The steel plate width is also easy - the concrete floor beams require a certain bearing, usually defined in their specification documents. Typically 75 -200mm each side, plus a little for the beam web and for safety margin.

But the steel plate thickness, I can't find how this calculated. How do you know it needs to be 15mm thick, as opposed to 10,12, or 20 mm?

I can't find a document that authoritatively or convincingly summarises this calculation.

Help appreciated.


2 Answers 2


The steel beam is subjected to two conditions that are to be considered in the design:

  1. Composite with the concrete floor to carry the tributary floor load. You can find the plate thickness through the required properties of the composite beam.

  2. A built-up beam with the cover plate acting as the (cantilever) bearing support for the concrete strip in the direction transverse to the steel beam.

The thicker t from 1 or 2 above is the required thickness.

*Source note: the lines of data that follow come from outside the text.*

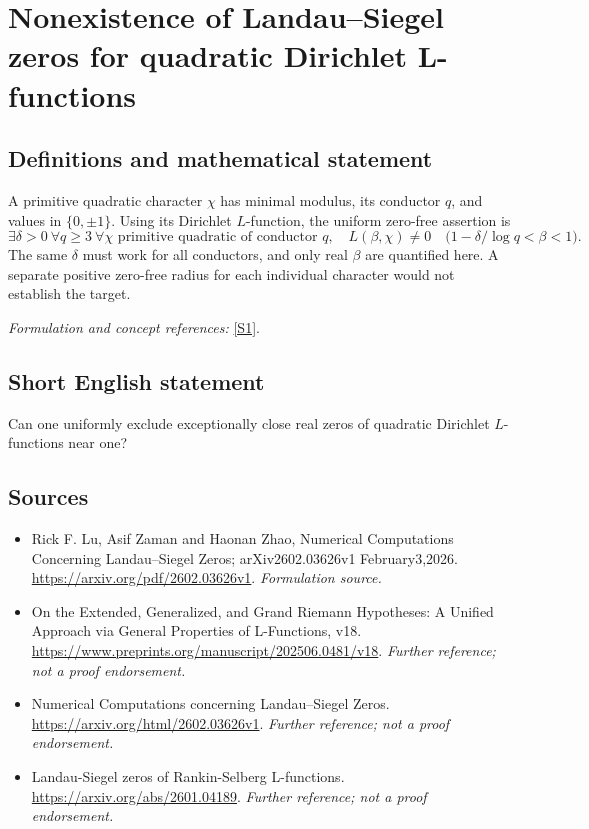 \documentclass[11pt]{article}
\begin{document}
\section*{\texorpdfstring{Nonexistence of Landau–Siegel zeros for quadratic Dirichlet L-functions}{Nonexistence of Landau–Siegel zeros for quadratic Dirichlet L-functions}}\label{43}
\subsection{Definitions and mathematical statement}
A primitive quadratic character $\chi$ has minimal modulus, its conductor $q$, and values in $\{0,\pm1\}$. Using its Dirichlet $L$-function, the uniform zero-free assertion is
\[
 \exists\delta>0\ \forall q\ge3\ \forall\chi\text{ primitive quadratic of conductor }q,
 \quad L(\beta,\chi)\ne0\quad\bigl(1-\delta/\log q<\beta<1\bigr).
\]
The same $\delta$ must work for all conductors, and only real $\beta$ are quantified here. A separate positive zero-free radius for each individual character would not establish the target.
\par\smallskip\textit{Formulation and concept references:} \href{https://arxiv.org/pdf/2602.03626v1}{[S1]}.

\subsection{Short English statement}
Can one uniformly exclude exceptionally close real zeros of quadratic Dirichlet $L$-functions near one?
\subsection{Sources}
\begin{itemize}
\item[S1]Rick F. Lu, Asif Zaman and Haonan Zhao, Numerical Computations Concerning Landau–Siegel Zeros; arXiv2602.03626v1 February3,2026.
\url{https://arxiv.org/pdf/2602.03626v1}.
\textit{Formulation source.}
\item[S2]On the Extended, Generalized, and Grand Riemann Hypotheses: A Unified Approach via General Properties of L-Functions, v18.
\url{https://www.preprints.org/manuscript/202506.0481/v18}.
\textit{Further reference; not a proof endorsement.}
\item[S3]Numerical Computations concerning Landau–Siegel Zeros.
\url{https://arxiv.org/html/2602.03626v1}.
\textit{Further reference; not a proof endorsement.}
\item[S4]Landau-Siegel zeros of Rankin-Selberg L-functions.
\url{https://arxiv.org/abs/2601.04189}.
\textit{Further reference; not a proof endorsement.}
\end{itemize}
\end{document}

enter image description here

  • $\begingroup$ For clarity, it seems you are saying that one can actually assume (for design calc purposes) that the plate acts like a double cantilever, with each side conceived as either (1) a point load from the floor beams at the centre of the cantilever (your 3rd diagram), or (2) an equivalent UDL across the entire width of the cantilever. Is that correct? Is that how it should be done, under UK/Eurocode? $\endgroup$
    – Stilez
    Dec 22, 2021 at 0:05
  • $\begingroup$ Actually, this is a strange design, and I don't know if this is per the UK/Euro practice, but, I would consider the plate acts as the concrete floor/beam seat, otherwise, there is no need for that a wide plate below the concrete. $\endgroup$
    – r13
    Dec 22, 2021 at 0:14

Slimfloor composite beam is the tension part of the composite beam that has the floor slab as its compression part.

So its size has to be solved and calculated by applying the appropriate floor loads to the assembly of the concrete flange on top, steel on the bottom. Then Calculate the moment and shear, and plug in the depth and section properties of the steel beam, any additional tension section needed to balance the beam is the area of the plate.


After commenting by OP. Just very roughly as a conceptual illustration.

Let's say after applying the floor live and dead loads and load combinations as per code you have M for bending moment.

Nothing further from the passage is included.